== Material provided

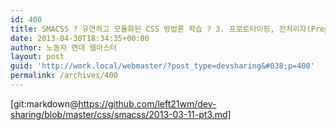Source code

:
 ```yaml
---
id: 400
title: SMACSS ? 유연하고 모듈화된 CSS 방법론 학습 ? 3. 프로토타이핑, 전처리자(Preprocessors), 전처리자의 함정, 전처리기 제대로 활용하기,
date: 2013-04-30T18:34:35+00:00
author: 노동자 연대 웹마스터
layout: post
guid: 'http://work.local/webmaster/?post_type=devsharing&#038;p=400'
permalink: /archives/400
---
```

[git:markdown@https://github.com/left21wm/dev-sharing/blob/master/css/smacss/2013-03-11-pt3.md]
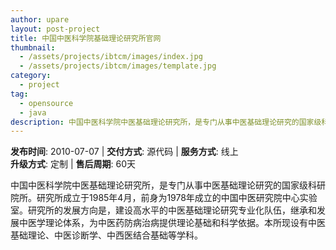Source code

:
 ```yaml
---
author: upare
layout: post-project
title: 中国中医科学院基础理论研究所官网
thumbnail:
  - /assets/projects/ibtcm/images/index.jpg
  - /assets/projects/ibtcm/images/template.jpg
category:
  - project
tag:
  - opensource
  - java
description: 中国中医科学院中医基础理论研究所，是专门从事中医基础理论研究的国家级科研院所。研究所成立于1985年4月，前身为1978年成立的中国中医研究院中心实验室。研究所的发展方向是，建设高水平的中医基础理论研究专业化队伍，继承和发展中医学理论体系，为中医药防病治病提供理论基础和科学依据。本所现设有中医基础理论、中医诊断学、中西医结合基础等学科。
---
```

**发布时间**: 2010-07-07 | **交付方式**: 源代码 | **服务方式**: 线上  
**升级方式**: 定制 | **售后周期**: 60天

中国中医科学院中医基础理论研究所，是专门从事中医基础理论研究的国家级科研院所。研究所成立于1985年4月，前身为1978年成立的中国中医研究院中心实验室。研究所的发展方向是，建设高水平的中医基础理论研究专业化队伍，继承和发展中医学理论体系，为中医药防病治病提供理论基础和科学依据。本所现设有中医基础理论、中医诊断学、中西医结合基础等学科。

====

### Task directions
When copying the records, reproduce every entry exactly and omit all pictures.

### Task result
Source code

:
 ```yaml
---
id: 400
title: SMACSS ? 유연하고 모듈화된 CSS 방법론 학습 ? 3. 프로토타이핑, 전처리자(Preprocessors), 전처리자의 함정, 전처리기 제대로 활용하기,
date: 2013-04-30T18:34:35+00:00
author: 노동자 연대 웹마스터
layout: post
guid: 'http://work.local/webmaster/?post_type=devsharing&#038;p=400'
permalink: /archives/400
---
```

[git:markdown@https://github.com/left21wm/dev-sharing/blob/master/css/smacss/2013-03-11-pt3.md]
Source code

:
 ```yaml
---
author: upare
layout: post-project
title: 中国中医科学院基础理论研究所官网
thumbnail:
  - /assets/projects/ibtcm/images/index.jpg
  - /assets/projects/ibtcm/images/template.jpg
category:
  - project
tag:
  - opensource
  - java
description: 中国中医科学院中医基础理论研究所，是专门从事中医基础理论研究的国家级科研院所。研究所成立于1985年4月，前身为1978年成立的中国中医研究院中心实验室。研究所的发展方向是，建设高水平的中医基础理论研究专业化队伍，继承和发展中医学理论体系，为中医药防病治病提供理论基础和科学依据。本所现设有中医基础理论、中医诊断学、中西医结合基础等学科。
---
```

**发布时间**: 2010-07-07 | **交付方式**: 源代码 | **服务方式**: 线上  
**升级方式**: 定制 | **售后周期**: 60天

中国中医科学院中医基础理论研究所，是专门从事中医基础理论研究的国家级科研院所。研究所成立于1985年4月，前身为1978年成立的中国中医研究院中心实验室。研究所的发展方向是，建设高水平的中医基础理论研究专业化队伍，继承和发展中医学理论体系，为中医药防病治病提供理论基础和科学依据。本所现设有中医基础理论、中医诊断学、中西医结合基础等学科。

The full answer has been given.